*** Data for analysis
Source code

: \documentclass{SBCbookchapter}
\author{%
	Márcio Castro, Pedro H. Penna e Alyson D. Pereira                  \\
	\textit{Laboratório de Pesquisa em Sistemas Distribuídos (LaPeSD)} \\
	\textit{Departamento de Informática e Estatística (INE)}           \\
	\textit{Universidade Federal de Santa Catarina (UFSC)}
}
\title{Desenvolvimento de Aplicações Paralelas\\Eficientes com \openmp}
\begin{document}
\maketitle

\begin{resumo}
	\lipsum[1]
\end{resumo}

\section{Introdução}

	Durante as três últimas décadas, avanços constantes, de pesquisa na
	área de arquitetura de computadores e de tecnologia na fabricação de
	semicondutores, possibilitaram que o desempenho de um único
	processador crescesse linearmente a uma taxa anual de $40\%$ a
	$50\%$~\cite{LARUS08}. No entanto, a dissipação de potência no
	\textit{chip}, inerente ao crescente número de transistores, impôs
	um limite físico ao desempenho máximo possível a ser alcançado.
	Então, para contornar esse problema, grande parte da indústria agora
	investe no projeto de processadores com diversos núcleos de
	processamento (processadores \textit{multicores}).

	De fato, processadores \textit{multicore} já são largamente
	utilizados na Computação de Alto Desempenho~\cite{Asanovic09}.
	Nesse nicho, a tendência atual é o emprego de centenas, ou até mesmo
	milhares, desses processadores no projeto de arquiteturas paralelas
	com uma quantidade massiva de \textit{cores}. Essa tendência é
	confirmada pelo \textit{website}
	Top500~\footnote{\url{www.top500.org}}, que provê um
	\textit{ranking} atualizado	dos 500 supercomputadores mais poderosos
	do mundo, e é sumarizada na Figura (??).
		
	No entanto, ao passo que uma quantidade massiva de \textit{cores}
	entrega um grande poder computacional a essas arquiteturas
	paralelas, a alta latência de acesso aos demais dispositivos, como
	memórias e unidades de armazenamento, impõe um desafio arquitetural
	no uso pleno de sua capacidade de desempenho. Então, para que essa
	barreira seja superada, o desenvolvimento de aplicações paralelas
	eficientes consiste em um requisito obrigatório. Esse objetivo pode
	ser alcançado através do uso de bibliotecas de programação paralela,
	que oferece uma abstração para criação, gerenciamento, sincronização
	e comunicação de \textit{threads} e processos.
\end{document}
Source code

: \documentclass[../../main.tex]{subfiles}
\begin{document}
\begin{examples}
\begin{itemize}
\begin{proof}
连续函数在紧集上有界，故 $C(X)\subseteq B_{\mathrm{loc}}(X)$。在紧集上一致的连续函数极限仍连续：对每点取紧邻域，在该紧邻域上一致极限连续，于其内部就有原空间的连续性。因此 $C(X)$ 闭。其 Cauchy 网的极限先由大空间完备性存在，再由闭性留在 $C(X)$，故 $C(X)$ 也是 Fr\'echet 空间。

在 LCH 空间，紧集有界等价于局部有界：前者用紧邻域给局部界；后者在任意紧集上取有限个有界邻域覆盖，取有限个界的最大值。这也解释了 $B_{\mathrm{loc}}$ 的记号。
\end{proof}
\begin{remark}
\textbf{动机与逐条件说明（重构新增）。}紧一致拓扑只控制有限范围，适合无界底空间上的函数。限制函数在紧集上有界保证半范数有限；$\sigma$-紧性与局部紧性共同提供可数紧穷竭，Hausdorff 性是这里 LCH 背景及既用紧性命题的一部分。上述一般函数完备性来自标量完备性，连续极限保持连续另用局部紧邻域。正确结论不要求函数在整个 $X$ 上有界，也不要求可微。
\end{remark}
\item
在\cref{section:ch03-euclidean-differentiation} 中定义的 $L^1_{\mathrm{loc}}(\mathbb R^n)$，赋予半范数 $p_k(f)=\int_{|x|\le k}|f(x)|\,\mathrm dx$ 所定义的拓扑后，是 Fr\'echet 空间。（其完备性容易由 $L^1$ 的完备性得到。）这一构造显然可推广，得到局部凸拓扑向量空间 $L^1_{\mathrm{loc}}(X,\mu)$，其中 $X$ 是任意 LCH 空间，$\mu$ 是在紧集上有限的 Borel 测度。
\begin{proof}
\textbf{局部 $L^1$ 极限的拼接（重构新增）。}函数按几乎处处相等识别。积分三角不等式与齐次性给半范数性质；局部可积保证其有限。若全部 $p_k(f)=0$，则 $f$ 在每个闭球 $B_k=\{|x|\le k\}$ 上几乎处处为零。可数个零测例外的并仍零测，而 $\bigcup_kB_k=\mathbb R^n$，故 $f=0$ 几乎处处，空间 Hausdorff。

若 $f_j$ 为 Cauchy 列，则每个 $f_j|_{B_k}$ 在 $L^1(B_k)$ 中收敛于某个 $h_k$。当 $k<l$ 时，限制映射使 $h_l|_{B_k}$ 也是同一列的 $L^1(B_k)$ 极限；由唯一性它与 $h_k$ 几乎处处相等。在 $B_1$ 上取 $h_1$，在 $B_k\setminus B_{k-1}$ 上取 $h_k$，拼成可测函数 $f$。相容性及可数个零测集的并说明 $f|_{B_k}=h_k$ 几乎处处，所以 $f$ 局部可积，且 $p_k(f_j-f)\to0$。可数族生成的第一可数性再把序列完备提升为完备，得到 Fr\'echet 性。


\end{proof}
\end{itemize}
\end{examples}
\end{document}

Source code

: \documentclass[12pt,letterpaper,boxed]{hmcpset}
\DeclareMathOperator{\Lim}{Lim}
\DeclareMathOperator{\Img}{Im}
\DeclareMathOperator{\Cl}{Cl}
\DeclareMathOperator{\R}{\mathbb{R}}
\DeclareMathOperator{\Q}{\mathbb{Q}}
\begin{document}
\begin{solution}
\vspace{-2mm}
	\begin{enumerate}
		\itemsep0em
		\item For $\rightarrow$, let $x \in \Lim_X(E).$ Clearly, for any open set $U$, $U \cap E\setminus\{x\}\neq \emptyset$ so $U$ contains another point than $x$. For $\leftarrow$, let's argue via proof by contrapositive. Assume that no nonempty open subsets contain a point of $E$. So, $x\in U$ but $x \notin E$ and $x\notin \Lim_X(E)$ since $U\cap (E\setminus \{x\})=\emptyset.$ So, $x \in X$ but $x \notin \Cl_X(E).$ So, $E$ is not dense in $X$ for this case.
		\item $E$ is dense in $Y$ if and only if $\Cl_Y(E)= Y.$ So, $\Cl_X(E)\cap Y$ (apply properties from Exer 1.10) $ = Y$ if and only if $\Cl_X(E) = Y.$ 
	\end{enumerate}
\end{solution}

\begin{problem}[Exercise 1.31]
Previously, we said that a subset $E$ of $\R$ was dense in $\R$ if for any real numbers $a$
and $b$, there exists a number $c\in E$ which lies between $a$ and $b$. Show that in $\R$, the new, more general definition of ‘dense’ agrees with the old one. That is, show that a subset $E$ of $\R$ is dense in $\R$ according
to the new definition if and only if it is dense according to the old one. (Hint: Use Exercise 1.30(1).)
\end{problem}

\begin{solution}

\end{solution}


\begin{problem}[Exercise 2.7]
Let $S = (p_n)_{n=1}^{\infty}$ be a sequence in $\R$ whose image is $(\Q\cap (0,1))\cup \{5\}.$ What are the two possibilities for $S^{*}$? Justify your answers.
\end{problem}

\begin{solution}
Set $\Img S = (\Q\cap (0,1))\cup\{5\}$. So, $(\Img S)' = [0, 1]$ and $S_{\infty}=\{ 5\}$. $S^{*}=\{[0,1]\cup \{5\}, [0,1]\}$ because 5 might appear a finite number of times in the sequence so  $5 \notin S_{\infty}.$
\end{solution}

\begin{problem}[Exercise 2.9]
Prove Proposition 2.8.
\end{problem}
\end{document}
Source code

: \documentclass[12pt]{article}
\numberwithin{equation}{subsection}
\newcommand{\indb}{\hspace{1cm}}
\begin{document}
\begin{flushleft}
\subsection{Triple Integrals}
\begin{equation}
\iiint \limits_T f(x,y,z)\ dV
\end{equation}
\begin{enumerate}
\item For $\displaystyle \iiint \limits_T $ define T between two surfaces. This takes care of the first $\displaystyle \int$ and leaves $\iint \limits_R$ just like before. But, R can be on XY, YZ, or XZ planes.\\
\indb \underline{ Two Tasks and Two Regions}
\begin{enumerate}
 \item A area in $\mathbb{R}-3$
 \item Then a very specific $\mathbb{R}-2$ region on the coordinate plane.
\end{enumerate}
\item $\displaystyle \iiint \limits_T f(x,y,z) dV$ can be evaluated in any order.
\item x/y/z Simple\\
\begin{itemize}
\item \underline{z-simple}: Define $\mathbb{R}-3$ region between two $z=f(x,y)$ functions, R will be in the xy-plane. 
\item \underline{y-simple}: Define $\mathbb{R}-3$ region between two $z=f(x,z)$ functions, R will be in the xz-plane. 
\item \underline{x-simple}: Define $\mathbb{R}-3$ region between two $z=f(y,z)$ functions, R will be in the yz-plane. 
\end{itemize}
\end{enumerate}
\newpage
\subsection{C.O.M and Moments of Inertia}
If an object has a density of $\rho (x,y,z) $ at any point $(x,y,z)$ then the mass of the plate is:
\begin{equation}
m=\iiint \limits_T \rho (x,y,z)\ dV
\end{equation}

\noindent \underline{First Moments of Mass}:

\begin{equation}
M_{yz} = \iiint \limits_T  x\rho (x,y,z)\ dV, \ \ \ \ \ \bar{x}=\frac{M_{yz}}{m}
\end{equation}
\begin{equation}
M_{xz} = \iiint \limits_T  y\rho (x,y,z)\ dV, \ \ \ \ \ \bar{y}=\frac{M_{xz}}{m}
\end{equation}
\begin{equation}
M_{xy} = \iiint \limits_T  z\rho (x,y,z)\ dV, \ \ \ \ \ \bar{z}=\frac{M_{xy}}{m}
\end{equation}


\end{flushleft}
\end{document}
******
=== Work required ===
Your answer should be all lines from the data that contain "iiint".

=== Solution to this problem ===
\iiint \limits_T f(x,y,z)\ dV
\item For $\displaystyle \iiint \limits_T $ define T between two surfaces. This takes care of the first $\displaystyle \int$ and leaves $\iint \limits_R$ just like before. But, R can be on XY, YZ, or XZ planes.\\
\item $\displaystyle \iiint \limits_T f(x,y,z) dV$ can be evaluated in any order.
m=\iiint \limits_T \rho (x,y,z)\ dV
M_{yz} = \iiint \limits_T  x\rho (x,y,z)\ dV, \ \ \ \ \ \bar{x}=\frac{M_{yz}}{m}
M_{xz} = \iiint \limits_T  y\rho (x,y,z)\ dV, \ \ \ \ \ \bar{y}=\frac{M_{xz}}{m}
M_{xy} = \iiint \limits_T  z\rho (x,y,z)\ dV, \ \ \ \ \ \bar{z}=\frac{M_{xy}}{m}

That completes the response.